Transcribe all records verbatim.

(Saved data entries)
-------------------------
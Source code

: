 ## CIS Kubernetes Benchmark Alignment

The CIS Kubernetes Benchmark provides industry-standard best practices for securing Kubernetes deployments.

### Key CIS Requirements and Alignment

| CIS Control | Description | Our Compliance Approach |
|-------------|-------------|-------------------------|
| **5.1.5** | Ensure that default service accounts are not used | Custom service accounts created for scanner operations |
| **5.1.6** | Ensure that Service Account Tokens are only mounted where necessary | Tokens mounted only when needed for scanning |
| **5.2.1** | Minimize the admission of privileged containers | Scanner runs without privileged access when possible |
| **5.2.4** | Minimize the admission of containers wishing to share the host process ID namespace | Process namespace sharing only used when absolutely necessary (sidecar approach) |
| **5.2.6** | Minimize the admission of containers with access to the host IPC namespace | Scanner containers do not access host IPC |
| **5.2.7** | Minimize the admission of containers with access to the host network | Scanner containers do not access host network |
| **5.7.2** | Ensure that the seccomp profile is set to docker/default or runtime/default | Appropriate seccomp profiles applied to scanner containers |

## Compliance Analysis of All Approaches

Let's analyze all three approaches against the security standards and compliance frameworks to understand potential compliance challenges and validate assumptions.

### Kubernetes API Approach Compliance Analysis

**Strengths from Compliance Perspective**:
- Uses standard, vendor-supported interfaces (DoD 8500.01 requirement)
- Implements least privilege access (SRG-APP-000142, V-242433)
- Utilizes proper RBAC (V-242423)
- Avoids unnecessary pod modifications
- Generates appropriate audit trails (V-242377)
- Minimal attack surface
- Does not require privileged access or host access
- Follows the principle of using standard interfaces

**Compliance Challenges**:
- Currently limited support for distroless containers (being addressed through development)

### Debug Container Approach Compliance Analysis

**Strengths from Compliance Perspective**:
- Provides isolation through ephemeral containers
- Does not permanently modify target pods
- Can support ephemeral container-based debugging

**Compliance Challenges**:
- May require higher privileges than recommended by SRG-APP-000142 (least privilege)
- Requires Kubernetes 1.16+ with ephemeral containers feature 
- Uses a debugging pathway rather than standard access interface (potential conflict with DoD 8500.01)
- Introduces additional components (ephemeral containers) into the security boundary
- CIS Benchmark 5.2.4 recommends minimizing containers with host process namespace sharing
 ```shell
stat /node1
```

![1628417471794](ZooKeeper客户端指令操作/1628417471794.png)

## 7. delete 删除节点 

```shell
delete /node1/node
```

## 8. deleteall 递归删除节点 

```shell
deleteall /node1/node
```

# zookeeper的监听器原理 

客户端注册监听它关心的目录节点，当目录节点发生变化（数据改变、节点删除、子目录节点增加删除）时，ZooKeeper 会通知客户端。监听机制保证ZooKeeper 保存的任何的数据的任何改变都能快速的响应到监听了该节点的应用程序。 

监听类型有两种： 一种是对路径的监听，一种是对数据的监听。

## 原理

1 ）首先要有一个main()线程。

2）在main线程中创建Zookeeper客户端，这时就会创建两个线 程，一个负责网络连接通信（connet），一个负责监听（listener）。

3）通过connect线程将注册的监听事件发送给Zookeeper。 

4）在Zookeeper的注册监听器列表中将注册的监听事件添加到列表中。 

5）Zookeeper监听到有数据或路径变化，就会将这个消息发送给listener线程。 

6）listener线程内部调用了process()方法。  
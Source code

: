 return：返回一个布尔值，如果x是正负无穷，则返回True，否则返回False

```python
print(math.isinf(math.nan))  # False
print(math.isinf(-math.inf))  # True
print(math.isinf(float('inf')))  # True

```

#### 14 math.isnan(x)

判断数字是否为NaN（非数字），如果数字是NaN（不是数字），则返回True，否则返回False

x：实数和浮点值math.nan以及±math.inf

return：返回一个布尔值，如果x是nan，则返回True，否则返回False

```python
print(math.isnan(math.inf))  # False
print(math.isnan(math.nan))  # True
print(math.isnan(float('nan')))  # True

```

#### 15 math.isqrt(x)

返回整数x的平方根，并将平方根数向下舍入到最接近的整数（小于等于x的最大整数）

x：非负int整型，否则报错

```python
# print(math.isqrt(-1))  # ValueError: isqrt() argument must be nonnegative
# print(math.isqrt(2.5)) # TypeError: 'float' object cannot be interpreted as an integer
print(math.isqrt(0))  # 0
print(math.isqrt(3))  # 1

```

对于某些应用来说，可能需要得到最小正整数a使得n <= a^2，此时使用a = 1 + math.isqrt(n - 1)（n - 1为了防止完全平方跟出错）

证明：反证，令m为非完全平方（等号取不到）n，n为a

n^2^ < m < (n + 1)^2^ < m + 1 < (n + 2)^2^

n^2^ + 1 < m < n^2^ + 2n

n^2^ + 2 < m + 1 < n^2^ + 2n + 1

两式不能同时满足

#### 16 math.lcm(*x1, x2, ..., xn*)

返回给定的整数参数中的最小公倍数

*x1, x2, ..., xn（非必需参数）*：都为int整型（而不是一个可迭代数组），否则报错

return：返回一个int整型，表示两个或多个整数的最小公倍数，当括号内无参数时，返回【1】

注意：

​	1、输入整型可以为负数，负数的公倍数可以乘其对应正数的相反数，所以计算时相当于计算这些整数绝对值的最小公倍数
-------------------------
• _OUTPUT BELOW_:
Source code

: ## CIS Kubernetes Benchmark Alignment

The CIS Kubernetes Benchmark provides industry-standard best practices for securing Kubernetes deployments.

### Key CIS Requirements and Alignment

| CIS Control | Description | Our Compliance Approach |
|-------------|-------------|-------------------------|
| **5.1.5** | Ensure that default service accounts are not used | Custom service accounts created for scanner operations |
| **5.1.6** | Ensure that Service Account Tokens are only mounted where necessary | Tokens mounted only when needed for scanning |
| **5.2.1** | Minimize the admission of privileged containers | Scanner runs without privileged access when possible |
| **5.2.4** | Minimize the admission of containers wishing to share the host process ID namespace | Process namespace sharing only used when absolutely necessary (sidecar approach) |
| **5.2.6** | Minimize the admission of containers with access to the host IPC namespace | Scanner containers do not access host IPC |
| **5.2.7** | Minimize the admission of containers with access to the host network | Scanner containers do not access host network |
| **5.7.2** | Ensure that the seccomp profile is set to docker/default or runtime/default | Appropriate seccomp profiles applied to scanner containers |

## Compliance Analysis of All Approaches

Let's analyze all three approaches against the security standards and compliance frameworks to understand potential compliance challenges and validate assumptions.

### Kubernetes API Approach Compliance Analysis

**Strengths from Compliance Perspective**:
- Uses standard, vendor-supported interfaces (DoD 8500.01 requirement)
- Implements least privilege access (SRG-APP-000142, V-242433)
- Utilizes proper RBAC (V-242423)
- Avoids unnecessary pod modifications
- Generates appropriate audit trails (V-242377)
- Minimal attack surface
- Does not require privileged access or host access
- Follows the principle of using standard interfaces

**Compliance Challenges**:
- Currently limited support for distroless containers (being addressed through development)

### Debug Container Approach Compliance Analysis

**Strengths from Compliance Perspective**:
- Provides isolation through ephemeral containers
- Does not permanently modify target pods
- Can support ephemeral container-based debugging

**Compliance Challenges**:
- May require higher privileges than recommended by SRG-APP-000142 (least privilege)
- Requires Kubernetes 1.16+ with ephemeral containers feature 
- Uses a debugging pathway rather than standard access interface (potential conflict with DoD 8500.01)
- Introduces additional components (ephemeral containers) into the security boundary
- CIS Benchmark 5.2.4 recommends minimizing containers with host process namespace sharing
 ```shell
stat /node1
```

![1628417471794](ZooKeeper客户端指令操作/1628417471794.png)

## 7. delete 删除节点 

```shell
delete /node1/node
```

## 8. deleteall 递归删除节点 

```shell
deleteall /node1/node
```

# zookeeper的监听器原理 

客户端注册监听它关心的目录节点，当目录节点发生变化（数据改变、节点删除、子目录节点增加删除）时，ZooKeeper 会通知客户端。监听机制保证ZooKeeper 保存的任何的数据的任何改变都能快速的响应到监听了该节点的应用程序。 

监听类型有两种： 一种是对路径的监听，一种是对数据的监听。

## 原理

1 ）首先要有一个main()线程。

2）在main线程中创建Zookeeper客户端，这时就会创建两个线 程，一个负责网络连接通信（connet），一个负责监听（listener）。

3）通过connect线程将注册的监听事件发送给Zookeeper。 

4）在Zookeeper的注册监听器列表中将注册的监听事件添加到列表中。 

5）Zookeeper监听到有数据或路径变化，就会将这个消息发送给listener线程。 

6）listener线程内部调用了process()方法。  
Source code

: return：返回一个布尔值，如果x是正负无穷，则返回True，否则返回False

```python
print(math.isinf(math.nan))  # False
print(math.isinf(-math.inf))  # True
print(math.isinf(float('inf')))  # True

```

#### 14 math.isnan(x)

判断数字是否为NaN（非数字），如果数字是NaN（不是数字），则返回True，否则返回False

x：实数和浮点值math.nan以及±math.inf

return：返回一个布尔值，如果x是nan，则返回True，否则返回False

```python
print(math.isnan(math.inf))  # False
print(math.isnan(math.nan))  # True
print(math.isnan(float('nan')))  # True

```

#### 15 math.isqrt(x)

返回整数x的平方根，并将平方根数向下舍入到最接近的整数（小于等于x的最大整数）

x：非负int整型，否则报错

```python
# print(math.isqrt(-1))  # ValueError: isqrt() argument must be nonnegative
# print(math.isqrt(2.5)) # TypeError: 'float' object cannot be interpreted as an integer
print(math.isqrt(0))  # 0
print(math.isqrt(3))  # 1

```

对于某些应用来说，可能需要得到最小正整数a使得n <= a^2，此时使用a = 1 + math.isqrt(n - 1)（n - 1为了防止完全平方跟出错）

证明：反证，令m为非完全平方（等号取不到）n，n为a

n^2^ < m < (n + 1)^2^ < m + 1 < (n + 2)^2^

n^2^ + 1 < m < n^2^ + 2n

n^2^ + 2 < m + 1 < n^2^ + 2n + 1

两式不能同时满足

#### 16 math.lcm(*x1, x2, ..., xn*)

返回给定的整数参数中的最小公倍数

*x1, x2, ..., xn（非必需参数）*：都为int整型（而不是一个可迭代数组），否则报错

return：返回一个int整型，表示两个或多个整数的最小公倍数，当括号内无参数时，返回【1】

注意：

​	1、输入整型可以为负数，负数的公倍数可以乘其对应正数的相反数，所以计算时相当于计算这些整数绝对值的最小公倍数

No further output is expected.